Salim Bachi : Le périple
d’un Kamikaze
Le dernier
roman de Salim Bachi, Tuez-les tous (édit. Gallimard, 2006) est une
puissante plongée dans la conscience, à la fois confuse et lucide d’un kamikaze
imaginaire et pourtant si réel, et dont les
évènements du 11 septembre en sont le meilleur témoignage.
Ce roman est un
récit haletant qui a pour scène le monde intérieur d’un «islamiste radical», Seif
El Islam, quelques heures avant qu’il ne précipite un avion de ligne sur
les «deux tours les plus orgueilleuses de l’humanité».
Que peuvent être les dernières heures d’une vie depuis des mois destinée au
«martyre» sinon un ressassement frénétique du passé? Le narrateur nous conduit
dans le labyrinthe monomaniaque des souvenirs saccadés de Seif El Islam.

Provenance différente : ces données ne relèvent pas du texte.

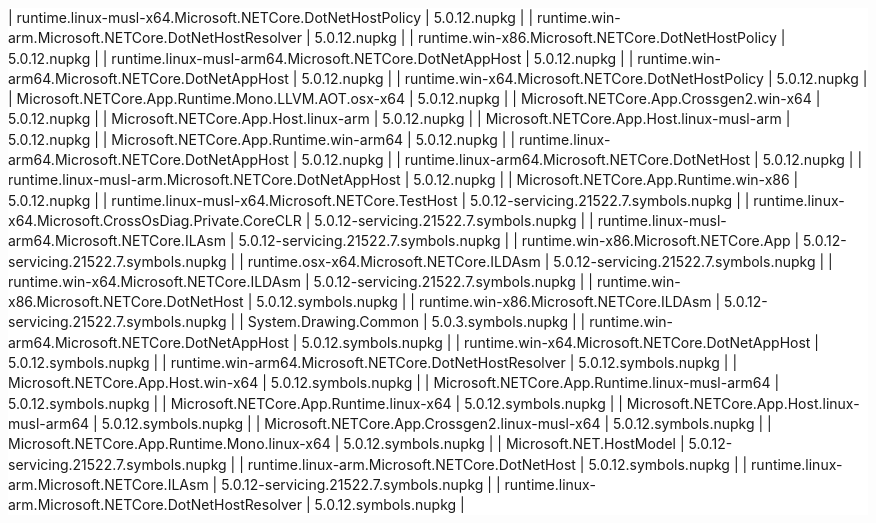 | runtime.linux-musl-x64.Microsoft.NETCore.DotNetHostPolicy | 5.0.12.nupkg |
| runtime.win-arm.Microsoft.NETCore.DotNetHostResolver | 5.0.12.nupkg |
| runtime.win-x86.Microsoft.NETCore.DotNetHostPolicy | 5.0.12.nupkg |
| runtime.linux-musl-arm64.Microsoft.NETCore.DotNetAppHost | 5.0.12.nupkg |
| runtime.win-arm64.Microsoft.NETCore.DotNetAppHost | 5.0.12.nupkg |
| runtime.win-x64.Microsoft.NETCore.DotNetHostPolicy | 5.0.12.nupkg |
| Microsoft.NETCore.App.Runtime.Mono.LLVM.AOT.osx-x64 | 5.0.12.nupkg |
| Microsoft.NETCore.App.Crossgen2.win-x64 | 5.0.12.nupkg |
| Microsoft.NETCore.App.Host.linux-arm | 5.0.12.nupkg |
| Microsoft.NETCore.App.Host.linux-musl-arm | 5.0.12.nupkg |
| Microsoft.NETCore.App.Runtime.win-arm64 | 5.0.12.nupkg |
| runtime.linux-arm64.Microsoft.NETCore.DotNetAppHost | 5.0.12.nupkg |
| runtime.linux-arm64.Microsoft.NETCore.DotNetHost | 5.0.12.nupkg |
| runtime.linux-musl-arm.Microsoft.NETCore.DotNetAppHost | 5.0.12.nupkg |
| Microsoft.NETCore.App.Runtime.win-x86 | 5.0.12.nupkg |
| runtime.linux-musl-x64.Microsoft.NETCore.TestHost | 5.0.12-servicing.21522.7.symbols.nupkg |
| runtime.linux-x64.Microsoft.CrossOsDiag.Private.CoreCLR | 5.0.12-servicing.21522.7.symbols.nupkg |
| runtime.linux-musl-arm64.Microsoft.NETCore.ILAsm | 5.0.12-servicing.21522.7.symbols.nupkg |
| runtime.win-x86.Microsoft.NETCore.App | 5.0.12-servicing.21522.7.symbols.nupkg |
| runtime.osx-x64.Microsoft.NETCore.ILDAsm | 5.0.12-servicing.21522.7.symbols.nupkg |
| runtime.win-x64.Microsoft.NETCore.ILDAsm | 5.0.12-servicing.21522.7.symbols.nupkg |
| runtime.win-x86.Microsoft.NETCore.DotNetHost | 5.0.12.symbols.nupkg |
| runtime.win-x86.Microsoft.NETCore.ILDAsm | 5.0.12-servicing.21522.7.symbols.nupkg |
| System.Drawing.Common | 5.0.3.symbols.nupkg |
| runtime.win-arm64.Microsoft.NETCore.DotNetAppHost | 5.0.12.symbols.nupkg |
| runtime.win-x64.Microsoft.NETCore.DotNetAppHost | 5.0.12.symbols.nupkg |
| runtime.win-arm64.Microsoft.NETCore.DotNetHostResolver | 5.0.12.symbols.nupkg |
| Microsoft.NETCore.App.Host.win-x64 | 5.0.12.symbols.nupkg |
| Microsoft.NETCore.App.Runtime.linux-musl-arm64 | 5.0.12.symbols.nupkg |
| Microsoft.NETCore.App.Runtime.linux-x64 | 5.0.12.symbols.nupkg |
| Microsoft.NETCore.App.Host.linux-musl-arm64 | 5.0.12.symbols.nupkg |
| Microsoft.NETCore.App.Crossgen2.linux-musl-x64 | 5.0.12.symbols.nupkg |
| Microsoft.NETCore.App.Runtime.Mono.linux-x64 | 5.0.12.symbols.nupkg |
| Microsoft.NET.HostModel | 5.0.12-servicing.21522.7.symbols.nupkg |
| runtime.linux-arm.Microsoft.NETCore.DotNetHost | 5.0.12.symbols.nupkg |
| runtime.linux-arm.Microsoft.NETCore.ILAsm | 5.0.12-servicing.21522.7.symbols.nupkg |
| runtime.linux-arm.Microsoft.NETCore.DotNetHostResolver | 5.0.12.symbols.nupkg |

Incessant aller-retour entre ce passé embrumé, paradoxal, et le futur immédiat,
avec ses promesses de libération, de désintégration, de vide.
Qui est Seif El Islam, ce «héros» abstrait, ou plutôt cet antihéros,
sans âge et sans visage? Une enfance mutilée par l’absence de la mère que
l'amour du père, un humaniste à la façon des élites arabes modérément
occidentalisées, ne pouvait compenser. De brillantes études en Europe qui ne
lui ont pas épargné le racisme des flics et des fonctionnaires de la
préfecture. Une liaison «utile» avec une Européenne qu’il a épousée pour
échapper aux dits flics et fonctionnaires. Epilogue de cette première vie
d’émigré ordinaire, un divorce et un mariage indissoluble avec
l'«Organisation».
Ouverture d’une seconde vie, dans une mosquée parisienne puis dans les
montagnes afghanes, où s’affirmerait en même temps que sa haine de cet Occident
condescendant, son mépris pour ses «frères combattants», aux yeux desquels
rien, sinon son radicalisme, ne pouvait racheter son excentricité
quasi-hérétique. «Dieu sait et tu ne sais point», rétorquaient-ils à toutes ses
questions sur le fondement théologique de la guerre sainte, sous le
commandement de ce «Saoudien efféminé», ancien agent de
Seif El Islam, un terroriste
excentrique
Grâce aux
artifices du discours rapporté indirect, le narrateur se fait complice de ce
«héros» perdu dans les pensées noires d’avant-le suicide, dans cette ville
américaine typique, décadente, Portland, avec ses magistrales beuveries du
week-end et ses filles égarées qui hantent les comptoirs des bars à la
recherche d’une rencontre.
Le narrateur se montre soucieux de détacher Seif El Islam du lot
indistinct des «kamikazes musulmans». Car Seif El Islam est un islamiste
atypique, non seulement parce qu’il fête son entrée imminente dans le monde
bienheureux du martyre dans les vapeurs de l’alcool, mais aussi parce que son
incertitude est bien grande sur la validité de la «Cause». Son nom de guerre,
«le Sabre de la foi», n’est pas moins un masque que le faux nom, aux
consonances espagnoles, inscrit sur son faux passeport.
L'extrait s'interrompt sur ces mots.